IMO, it depends a lot on the personality of the child. My DS has a girlfriend at 2.5 whom he really enjoyed, but he could easily play with other kids and not miss her. Now at 4.5, the relationships are much more rich and stable. He has a good friend, and 3-4 other boys he also enjoys playing with more than others. He will miss them, and says so, if he has not seen them in a while. He wants to invite specific people over to play on the weekends....

I did find something unusual - you said 4 times a week, but only a total of 7 hours. That's less than 2 hours each time. IMO, just enough time to warm up to who is there, who is playing with whom, get comfortable with the other kids and all the unwritten non-verbal rules they have (that sometimes parents don't notice), and then have to leave again. Have you considered maybe having 1 or 2 days where your DC is with some specific children for a 4-5 hour chunk of time, so they can really get into doing things together?


----------



## Boot (Jan 22, 2008)

Quote:


Originally Posted by *AllisonR* 
I did find something unusual - you said 4 times a week, but only a total of 7 hours. That's less than 2 hours each time. IMO, just enough time to warm up to who is there, who is playing with whom, get comfortable with the other kids and all the unwritten non-verbal rules they have (that sometimes parents don't notice), and then have to leave again. Have you considered maybe having 1 or 2 days where your DC is with some specific children for a 4-5 hour chunk of time, so they can really get into doing things together?

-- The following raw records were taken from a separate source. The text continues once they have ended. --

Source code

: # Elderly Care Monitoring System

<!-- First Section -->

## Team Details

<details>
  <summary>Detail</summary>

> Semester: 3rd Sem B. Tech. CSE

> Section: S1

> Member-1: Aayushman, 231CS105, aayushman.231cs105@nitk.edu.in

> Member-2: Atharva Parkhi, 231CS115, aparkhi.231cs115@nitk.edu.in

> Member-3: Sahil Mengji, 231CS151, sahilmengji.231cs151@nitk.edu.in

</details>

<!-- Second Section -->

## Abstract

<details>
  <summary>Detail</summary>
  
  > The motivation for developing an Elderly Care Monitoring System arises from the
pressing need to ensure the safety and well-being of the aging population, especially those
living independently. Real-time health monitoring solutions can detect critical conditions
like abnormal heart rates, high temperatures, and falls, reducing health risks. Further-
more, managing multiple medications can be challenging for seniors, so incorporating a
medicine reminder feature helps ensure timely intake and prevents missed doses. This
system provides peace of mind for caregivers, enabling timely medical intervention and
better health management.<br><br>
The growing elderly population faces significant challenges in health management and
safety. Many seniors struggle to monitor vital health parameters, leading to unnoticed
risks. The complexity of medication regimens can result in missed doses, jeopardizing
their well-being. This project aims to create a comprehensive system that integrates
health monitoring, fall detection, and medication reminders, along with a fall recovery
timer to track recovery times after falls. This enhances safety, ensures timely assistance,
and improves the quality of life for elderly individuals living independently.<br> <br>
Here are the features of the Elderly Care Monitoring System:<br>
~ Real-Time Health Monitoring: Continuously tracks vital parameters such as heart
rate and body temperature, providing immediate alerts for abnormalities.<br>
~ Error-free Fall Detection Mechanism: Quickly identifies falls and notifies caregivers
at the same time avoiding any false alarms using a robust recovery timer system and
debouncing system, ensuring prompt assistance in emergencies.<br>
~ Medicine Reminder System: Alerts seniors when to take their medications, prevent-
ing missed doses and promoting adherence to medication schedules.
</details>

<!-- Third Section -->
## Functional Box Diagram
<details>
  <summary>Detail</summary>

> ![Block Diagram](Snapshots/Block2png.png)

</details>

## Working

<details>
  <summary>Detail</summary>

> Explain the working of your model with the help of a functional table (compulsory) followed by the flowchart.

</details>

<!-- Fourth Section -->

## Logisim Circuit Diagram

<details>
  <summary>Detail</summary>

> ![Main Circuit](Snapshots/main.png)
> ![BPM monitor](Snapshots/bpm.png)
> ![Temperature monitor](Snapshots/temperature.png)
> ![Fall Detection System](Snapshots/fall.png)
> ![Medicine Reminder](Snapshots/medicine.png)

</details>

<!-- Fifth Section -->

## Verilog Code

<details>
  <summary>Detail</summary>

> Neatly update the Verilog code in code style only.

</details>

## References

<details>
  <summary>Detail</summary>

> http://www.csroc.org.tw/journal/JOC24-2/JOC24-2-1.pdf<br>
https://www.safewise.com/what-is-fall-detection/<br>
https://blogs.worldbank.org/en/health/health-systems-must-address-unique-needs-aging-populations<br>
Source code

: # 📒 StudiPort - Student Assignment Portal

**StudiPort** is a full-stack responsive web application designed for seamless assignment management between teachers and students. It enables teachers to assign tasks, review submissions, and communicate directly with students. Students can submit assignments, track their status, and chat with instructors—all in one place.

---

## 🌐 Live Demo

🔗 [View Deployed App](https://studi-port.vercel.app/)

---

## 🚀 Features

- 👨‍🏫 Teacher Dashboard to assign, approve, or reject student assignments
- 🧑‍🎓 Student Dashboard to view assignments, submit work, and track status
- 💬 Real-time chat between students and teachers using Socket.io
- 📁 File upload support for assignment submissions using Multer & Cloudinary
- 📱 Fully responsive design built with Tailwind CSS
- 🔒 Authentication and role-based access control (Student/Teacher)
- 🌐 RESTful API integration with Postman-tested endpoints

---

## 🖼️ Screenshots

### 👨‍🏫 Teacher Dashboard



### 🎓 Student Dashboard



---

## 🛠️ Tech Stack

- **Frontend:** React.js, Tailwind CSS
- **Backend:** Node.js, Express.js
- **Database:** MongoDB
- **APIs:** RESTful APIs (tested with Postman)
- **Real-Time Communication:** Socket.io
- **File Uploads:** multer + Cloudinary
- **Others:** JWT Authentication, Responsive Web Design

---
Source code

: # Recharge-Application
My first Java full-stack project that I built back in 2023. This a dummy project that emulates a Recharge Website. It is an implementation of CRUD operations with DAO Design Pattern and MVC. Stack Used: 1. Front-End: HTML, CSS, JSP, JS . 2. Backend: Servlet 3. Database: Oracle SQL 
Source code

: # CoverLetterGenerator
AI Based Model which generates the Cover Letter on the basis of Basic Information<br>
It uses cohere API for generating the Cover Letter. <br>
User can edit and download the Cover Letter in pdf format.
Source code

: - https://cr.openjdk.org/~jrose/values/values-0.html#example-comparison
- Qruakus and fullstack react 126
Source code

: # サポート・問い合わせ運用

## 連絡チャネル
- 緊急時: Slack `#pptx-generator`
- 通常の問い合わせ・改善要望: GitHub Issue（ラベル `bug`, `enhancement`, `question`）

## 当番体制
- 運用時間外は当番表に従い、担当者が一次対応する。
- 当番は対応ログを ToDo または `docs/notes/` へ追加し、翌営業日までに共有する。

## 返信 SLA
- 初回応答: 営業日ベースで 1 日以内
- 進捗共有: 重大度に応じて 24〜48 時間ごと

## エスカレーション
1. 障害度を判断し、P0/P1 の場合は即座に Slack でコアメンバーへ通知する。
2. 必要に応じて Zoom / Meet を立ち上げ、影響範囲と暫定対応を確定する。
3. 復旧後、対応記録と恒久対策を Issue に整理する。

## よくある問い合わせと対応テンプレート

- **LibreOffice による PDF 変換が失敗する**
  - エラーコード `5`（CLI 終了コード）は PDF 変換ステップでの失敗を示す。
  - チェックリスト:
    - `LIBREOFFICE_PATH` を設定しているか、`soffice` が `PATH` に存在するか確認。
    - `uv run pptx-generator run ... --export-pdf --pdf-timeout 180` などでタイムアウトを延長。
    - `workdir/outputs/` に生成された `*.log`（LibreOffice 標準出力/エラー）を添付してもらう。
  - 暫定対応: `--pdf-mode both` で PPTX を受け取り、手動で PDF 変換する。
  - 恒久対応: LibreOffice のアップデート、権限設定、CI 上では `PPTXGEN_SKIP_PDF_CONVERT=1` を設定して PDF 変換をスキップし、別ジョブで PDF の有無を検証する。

Isn't 2 1/2 a bit young for this. I know my 24 month old is DONE after about 1 1/2 hours of intense play. What you are referring to seems more like preschool to me. Talking of which, I am sure the OP's dd will make friends if she starts some kind of 'school' at age 3 or 4 or whatever.

My boy does have friends but I think it is unusual. They are more like family really because the parents are so close. I don't think it is necessary at this age.


----------



## ~PurityLake~ (Jul 31, 2005)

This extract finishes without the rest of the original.